PROBLEM REQUIREMENTS> Give the entries back exactly, dropping each image.

Stored data:
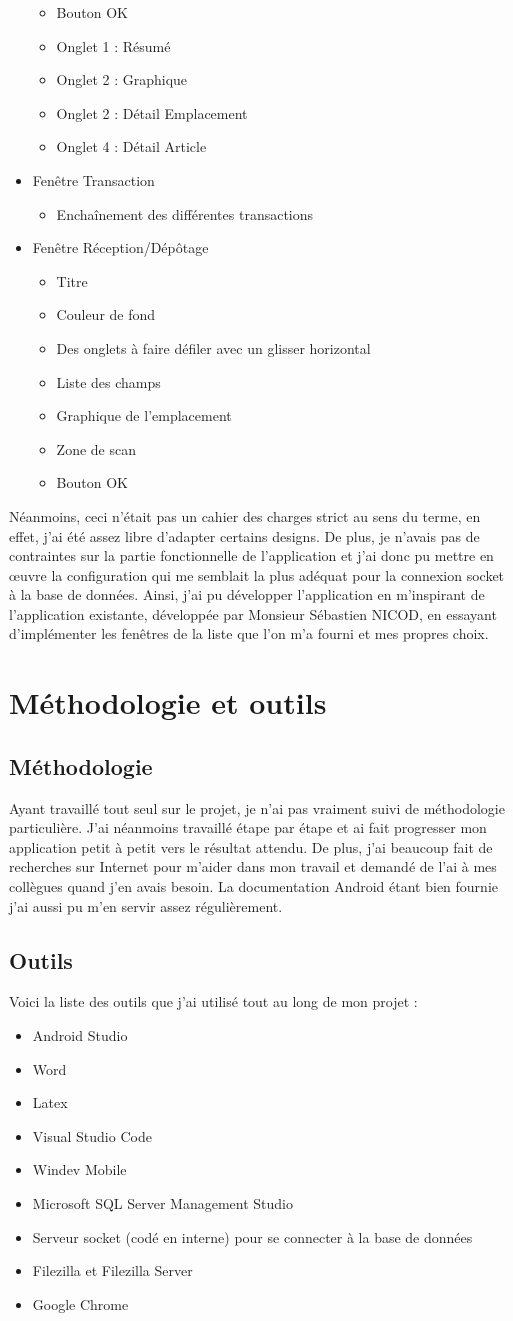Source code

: \documentclass[a4paper, 12pt, french]{article}
\newcommand{\bdot}{\item[\color{ssiYellow}\ding{108}]}
\newcommand{\bdotoutlined}{\item[\color{ssiYellow}\ding{109}]}
\begin{document}
\begin{itemize}
\begin{itemize}
					\bdotoutlined{Bouton OK}
					\bdotoutlined{Onglet 1 : Résumé}
					\bdotoutlined{Onglet 2 : Graphique}
					\bdotoutlined{Onglet 2 : Détail Emplacement}
					\bdotoutlined{Onglet 4 : Détail Article}
				\end{itemize}
			\bdot{Fenêtre Transaction}
				\begin{itemize}
					\bdotoutlined{Enchaînement des différentes transactions}
				\end{itemize}
			\bdot{Fenêtre Réception/Dépôtage}
				\begin{itemize}
					\bdotoutlined{Titre}
					\bdotoutlined{Couleur de fond}
					\bdotoutlined{Des onglets à faire défiler avec un glisser horizontal}
					\bdotoutlined{Liste des champs}
					\bdotoutlined{Graphique de l'emplacement}
					\bdotoutlined{Zone de scan}
					\bdotoutlined{Bouton OK}
				\end{itemize}
		\end{itemize}
		\vspace{\baselineskip}
		Néanmoins, ceci n'était pas un cahier des charges strict au sens du terme, en effet, j'ai été assez libre d'adapter certains designs. De plus, je n'avais pas de contraintes sur la partie fonctionnelle de l'application et j'ai donc pu mettre en œuvre la configuration qui me semblait la plus adéquat pour la connexion socket à la base de données. Ainsi, j'ai pu développer l'application en m'inspirant de l'application existante, développée par Monsieur Sébastien NICOD, en essayant d'implémenter les fenêtres de la liste que l'on m'a fourni et mes propres choix.
	\newpage

	\section{Méthodologie et outils}
		\subsection{Méthodologie}
			Ayant travaillé tout seul sur le projet, je n'ai pas vraiment suivi de méthodologie particulière. J'ai néanmoins travaillé étape par étape et ai fait progresser mon application petit à petit vers le résultat attendu. De plus, j'ai beaucoup fait de recherches sur Internet pour m'aider dans mon travail et demandé de l'ai à mes collègues quand j'en avais besoin. La documentation Android étant bien fournie j'ai aussi pu m'en servir assez régulièrement.
		\subsection{Outils}
		\noindent
		Voici la liste des outils que j'ai utilisé tout au long de mon projet :
		\begin{itemize}
			\bdot{Android Studio}
			\bdot{Word}
			\bdot{Latex}
			\bdot{Visual Studio Code}
			\bdot{Windev Mobile}
			\bdot{Microsoft SQL Server Management Studio}
			\bdot{Serveur socket (codé en interne) pour se connecter à la base de données}
			\bdot{Filezilla et Filezilla Server}
			\bdot{Google Chrome}
		\end{itemize}
\end{document}
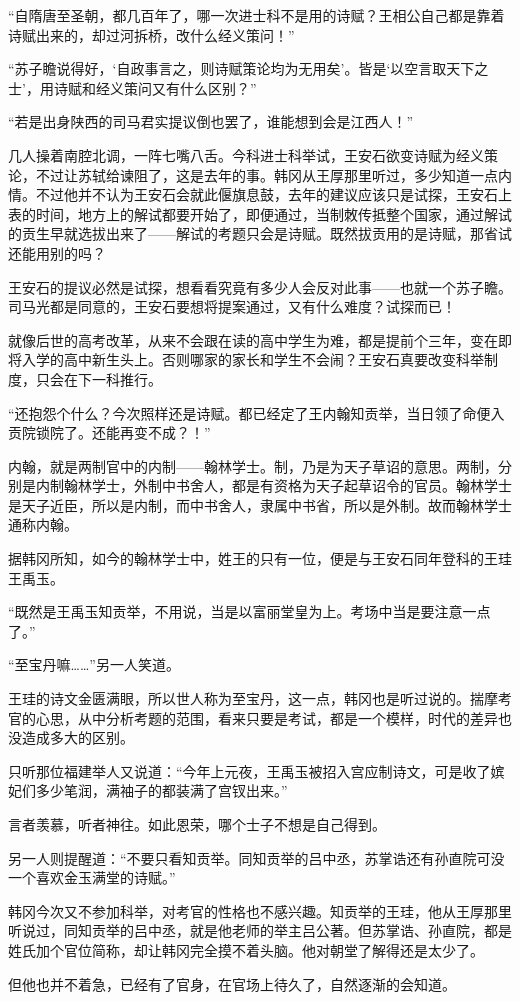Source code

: “自隋唐至圣朝，都几百年了，哪一次进士科不是用的诗赋？王相公自己都是靠着诗赋出来的，却过河拆桥，改什么经义策问！”

“苏子瞻说得好，‘自政事言之，则诗赋策论均为无用矣’。皆是‘以空言取天下之士’，用诗赋和经义策问又有什么区别？”

“若是出身陕西的司马君实提议倒也罢了，谁能想到会是江西人！”

几人操着南腔北调，一阵七嘴八舌。今科进士科举试，王安石欲变诗赋为经义策论，不过让苏轼给谏阻了，这是去年的事。韩冈从王厚那里听过，多少知道一点内情。不过他并不认为王安石会就此偃旗息鼓，去年的建议应该只是试探，王安石上表的时间，地方上的解试都要开始了，即便通过，当制敇传抵整个国家，通过解试的贡生早就选拔出来了——解试的考题只会是诗赋。既然拔贡用的是诗赋，那省试还能用别的吗？

王安石的提议必然是试探，想看看究竟有多少人会反对此事——也就一个苏子瞻。司马光都是同意的，王安石要想将提案通过，又有什么难度？试探而已！

就像后世的高考改革，从来不会跟在读的高中学生为难，都是提前个三年，变在即将入学的高中新生头上。否则哪家的家长和学生不会闹？王安石真要改变科举制度，只会在下一科推行。

“还抱怨个什么？今次照样还是诗赋。都已经定了王内翰知贡举，当日领了命便入贡院锁院了。还能再变不成？！”

内翰，就是两制官中的内制——翰林学士。制，乃是为天子草诏的意思。两制，分别是内制翰林学士，外制中书舍人，都是有资格为天子起草诏令的官员。翰林学士是天子近臣，所以是内制，而中书舍人，隶属中书省，所以是外制。故而翰林学士通称内翰。

据韩冈所知，如今的翰林学士中，姓王的只有一位，便是与王安石同年登科的王珪王禹玉。

“既然是王禹玉知贡举，不用说，当是以富丽堂皇为上。考场中当是要注意一点了。”

“至宝丹嘛……”另一人笑道。

王珪的诗文金匮满眼，所以世人称为至宝丹，这一点，韩冈也是听过说的。揣摩考官的心思，从中分析考题的范围，看来只要是考试，都是一个模样，时代的差异也没造成多大的区别。

只听那位福建举人又说道：“今年上元夜，王禹玉被招入宫应制诗文，可是收了嫔妃们多少笔润，满袖子的都装满了宫钗出来。”

言者羡慕，听者神往。如此恩荣，哪个士子不想是自己得到。

另一人则提醒道：“不要只看知贡举。同知贡举的吕中丞，苏掌诰还有孙直院可没一个喜欢金玉满堂的诗赋。”

韩冈今次又不参加科举，对考官的性格也不感兴趣。知贡举的王珪，他从王厚那里听说过，同知贡举的吕中丞，就是他老师的举主吕公著。但苏掌诰、孙直院，都是姓氏加个官位简称，却让韩冈完全摸不着头脑。他对朝堂了解得还是太少了。

但他也并不着急，已经有了官身，在官场上待久了，自然逐渐的会知道。

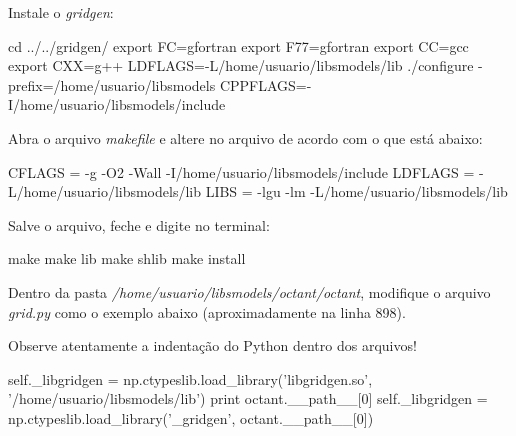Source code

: \noindent Instale o \textit{gridgen}:
\bigskip
\begin{bashcode}[fontsize=\scriptsize]
cd ../../gridgen/
export FC=gfortran
export F77=gfortran
export CC=gcc
export CXX=g++
LDFLAGS=-L/home/usuario/libsmodels/lib
./configure -prefix=/home/usuario/libsmodels CPPFLAGS=-I/home/usuario/libsmodels/include
\end{bashcode}
\bigskip

\noindent Abra o arquivo \textit{makefile} e altere no arquivo de acordo com o que está abaixo:
\bigskip

\begin{bashcode}
CFLAGS = -g -O2 -Wall -I/home/usuario/libsmodels/include
LDFLAGS = -L/home/usuario/libsmodels/lib
LIBS = -lgu -lm -L/home/usuario/libsmodels/lib
\end{bashcode}
\bigskip

\noindent Salve o arquivo, feche e digite no terminal:
\bigskip

\begin{bashcode}
make
make lib
make shlib
make install
\end{bashcode}
\bigskip

\noindent Dentro da pasta \textit{/home/usuario/libsmodels/octant/octant}, modifique o arquivo \textit{grid.py} como o exemplo abaixo (aproximadamente na linha 898).
\bigskip

\begin{tcolorbox}[enhanced,
  grow to left by=0cm,%
  grow to right by=0cm,%
  enlarge top by=0cm,%
  enlarge bottom by=0cm,%
  tcbox raise base,
  boxrule=1.0pt,
  left=18mm,
  colframe=red!50!black,coltext=red!25!black,colback=red!10!white,
  overlay={\begin{tcbclipinterior}\fill[red!75!blue!50!white] (frame.south west)
    rectangle node[text=white,font=\sffamily\bfseries\footnotesize,rotate=0] {ATENÇÃO} ([xshift=18mm]frame.north west);\end{tcbclipinterior}}]
Observe atentamente a indentação do Python dentro dos arquivos!
\end{tcolorbox}
\bigskip


\begin{bashcode}[fontsize=\footnotesize]
self._libgridgen = np.ctypeslib.load_library('libgridgen.so', '/home/usuario/libsmodels/lib')
print octant.__path__[0]
self._libgridgen = np.ctypeslib.load_library('_gridgen', octant.__path__[0])
\end{bashcode}
\bigskip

TASK RESPONSE>
Source code

: \documentclass[a4paper, 12pt, french]{article}
\newcommand{\bdot}{\item[\color{ssiYellow}\ding{108}]}
\newcommand{\bdotoutlined}{\item[\color{ssiYellow}\ding{109}]}
\begin{document}
\begin{itemize}
\begin{itemize}
					\bdotoutlined{Bouton OK}
					\bdotoutlined{Onglet 1 : Résumé}
					\bdotoutlined{Onglet 2 : Graphique}
					\bdotoutlined{Onglet 2 : Détail Emplacement}
					\bdotoutlined{Onglet 4 : Détail Article}
				\end{itemize}
			\bdot{Fenêtre Transaction}
				\begin{itemize}
					\bdotoutlined{Enchaînement des différentes transactions}
				\end{itemize}
			\bdot{Fenêtre Réception/Dépôtage}
				\begin{itemize}
					\bdotoutlined{Titre}
					\bdotoutlined{Couleur de fond}
					\bdotoutlined{Des onglets à faire défiler avec un glisser horizontal}
					\bdotoutlined{Liste des champs}
					\bdotoutlined{Graphique de l'emplacement}
					\bdotoutlined{Zone de scan}
					\bdotoutlined{Bouton OK}
				\end{itemize}
		\end{itemize}
		\vspace{\baselineskip}
		Néanmoins, ceci n'était pas un cahier des charges strict au sens du terme, en effet, j'ai été assez libre d'adapter certains designs. De plus, je n'avais pas de contraintes sur la partie fonctionnelle de l'application et j'ai donc pu mettre en œuvre la configuration qui me semblait la plus adéquat pour la connexion socket à la base de données. Ainsi, j'ai pu développer l'application en m'inspirant de l'application existante, développée par Monsieur Sébastien NICOD, en essayant d'implémenter les fenêtres de la liste que l'on m'a fourni et mes propres choix.
	\newpage

	\section{Méthodologie et outils}
		\subsection{Méthodologie}
			Ayant travaillé tout seul sur le projet, je n'ai pas vraiment suivi de méthodologie particulière. J'ai néanmoins travaillé étape par étape et ai fait progresser mon application petit à petit vers le résultat attendu. De plus, j'ai beaucoup fait de recherches sur Internet pour m'aider dans mon travail et demandé de l'ai à mes collègues quand j'en avais besoin. La documentation Android étant bien fournie j'ai aussi pu m'en servir assez régulièrement.
		\subsection{Outils}
		\noindent
		Voici la liste des outils que j'ai utilisé tout au long de mon projet :
		\begin{itemize}
			\bdot{Android Studio}
			\bdot{Word}
			\bdot{Latex}
			\bdot{Visual Studio Code}
			\bdot{Windev Mobile}
			\bdot{Microsoft SQL Server Management Studio}
			\bdot{Serveur socket (codé en interne) pour se connecter à la base de données}
			\bdot{Filezilla et Filezilla Server}
			\bdot{Google Chrome}
		\end{itemize}
\end{document}
Source code

: “自隋唐至圣朝，都几百年了，哪一次进士科不是用的诗赋？王相公自己都是靠着诗赋出来的，却过河拆桥，改什么经义策问！”

“苏子瞻说得好，‘自政事言之，则诗赋策论均为无用矣’。皆是‘以空言取天下之士’，用诗赋和经义策问又有什么区别？”

“若是出身陕西的司马君实提议倒也罢了，谁能想到会是江西人！”

几人操着南腔北调，一阵七嘴八舌。今科进士科举试，王安石欲变诗赋为经义策论，不过让苏轼给谏阻了，这是去年的事。韩冈从王厚那里听过，多少知道一点内情。不过他并不认为王安石会就此偃旗息鼓，去年的建议应该只是试探，王安石上表的时间，地方上的解试都要开始了，即便通过，当制敇传抵整个国家，通过解试的贡生早就选拔出来了——解试的考题只会是诗赋。既然拔贡用的是诗赋，那省试还能用别的吗？

王安石的提议必然是试探，想看看究竟有多少人会反对此事——也就一个苏子瞻。司马光都是同意的，王安石要想将提案通过，又有什么难度？试探而已！

就像后世的高考改革，从来不会跟在读的高中学生为难，都是提前个三年，变在即将入学的高中新生头上。否则哪家的家长和学生不会闹？王安石真要改变科举制度，只会在下一科推行。

“还抱怨个什么？今次照样还是诗赋。都已经定了王内翰知贡举，当日领了命便入贡院锁院了。还能再变不成？！”

内翰，就是两制官中的内制——翰林学士。制，乃是为天子草诏的意思。两制，分别是内制翰林学士，外制中书舍人，都是有资格为天子起草诏令的官员。翰林学士是天子近臣，所以是内制，而中书舍人，隶属中书省，所以是外制。故而翰林学士通称内翰。

据韩冈所知，如今的翰林学士中，姓王的只有一位，便是与王安石同年登科的王珪王禹玉。

“既然是王禹玉知贡举，不用说，当是以富丽堂皇为上。考场中当是要注意一点了。”

“至宝丹嘛……”另一人笑道。

王珪的诗文金匮满眼，所以世人称为至宝丹，这一点，韩冈也是听过说的。揣摩考官的心思，从中分析考题的范围，看来只要是考试，都是一个模样，时代的差异也没造成多大的区别。

只听那位福建举人又说道：“今年上元夜，王禹玉被招入宫应制诗文，可是收了嫔妃们多少笔润，满袖子的都装满了宫钗出来。”

言者羡慕，听者神往。如此恩荣，哪个士子不想是自己得到。

另一人则提醒道：“不要只看知贡举。同知贡举的吕中丞，苏掌诰还有孙直院可没一个喜欢金玉满堂的诗赋。”

韩冈今次又不参加科举，对考官的性格也不感兴趣。知贡举的王珪，他从王厚那里听说过，同知贡举的吕中丞，就是他老师的举主吕公著。但苏掌诰、孙直院，都是姓氏加个官位简称，却让韩冈完全摸不着头脑。他对朝堂了解得还是太少了。

但他也并不着急，已经有了官身，在官场上待久了，自然逐渐的会知道。

Source code

: \noindent Instale o \textit{gridgen}:
\bigskip
\begin{bashcode}[fontsize=\scriptsize]
cd ../../gridgen/
export FC=gfortran
export F77=gfortran
export CC=gcc
export CXX=g++
LDFLAGS=-L/home/usuario/libsmodels/lib
./configure -prefix=/home/usuario/libsmodels CPPFLAGS=-I/home/usuario/libsmodels/include
\end{bashcode}
\bigskip

\noindent Abra o arquivo \textit{makefile} e altere no arquivo de acordo com o que está abaixo:
\bigskip

\begin{bashcode}
CFLAGS = -g -O2 -Wall -I/home/usuario/libsmodels/include
LDFLAGS = -L/home/usuario/libsmodels/lib
LIBS = -lgu -lm -L/home/usuario/libsmodels/lib
\end{bashcode}
\bigskip

\noindent Salve o arquivo, feche e digite no terminal:
\bigskip

\begin{bashcode}
make
make lib
make shlib
make install
\end{bashcode}
\bigskip

\noindent Dentro da pasta \textit{/home/usuario/libsmodels/octant/octant}, modifique o arquivo \textit{grid.py} como o exemplo abaixo (aproximadamente na linha 898).
\bigskip

\begin{tcolorbox}[enhanced,
  grow to left by=0cm,%
  grow to right by=0cm,%
  enlarge top by=0cm,%
  enlarge bottom by=0cm,%
  tcbox raise base,
  boxrule=1.0pt,
  left=18mm,
  colframe=red!50!black,coltext=red!25!black,colback=red!10!white,
  overlay={\begin{tcbclipinterior}\fill[red!75!blue!50!white] (frame.south west)
    rectangle node[text=white,font=\sffamily\bfseries\footnotesize,rotate=0] {ATENÇÃO} ([xshift=18mm]frame.north west);\end{tcbclipinterior}}]
Observe atentamente a indentação do Python dentro dos arquivos!
\end{tcolorbox}
\bigskip


\begin{bashcode}[fontsize=\footnotesize]
self._libgridgen = np.ctypeslib.load_library('libgridgen.so', '/home/usuario/libsmodels/lib')
print octant.__path__[0]
self._libgridgen = np.ctypeslib.load_library('_gridgen', octant.__path__[0])
\end{bashcode}
\bigskip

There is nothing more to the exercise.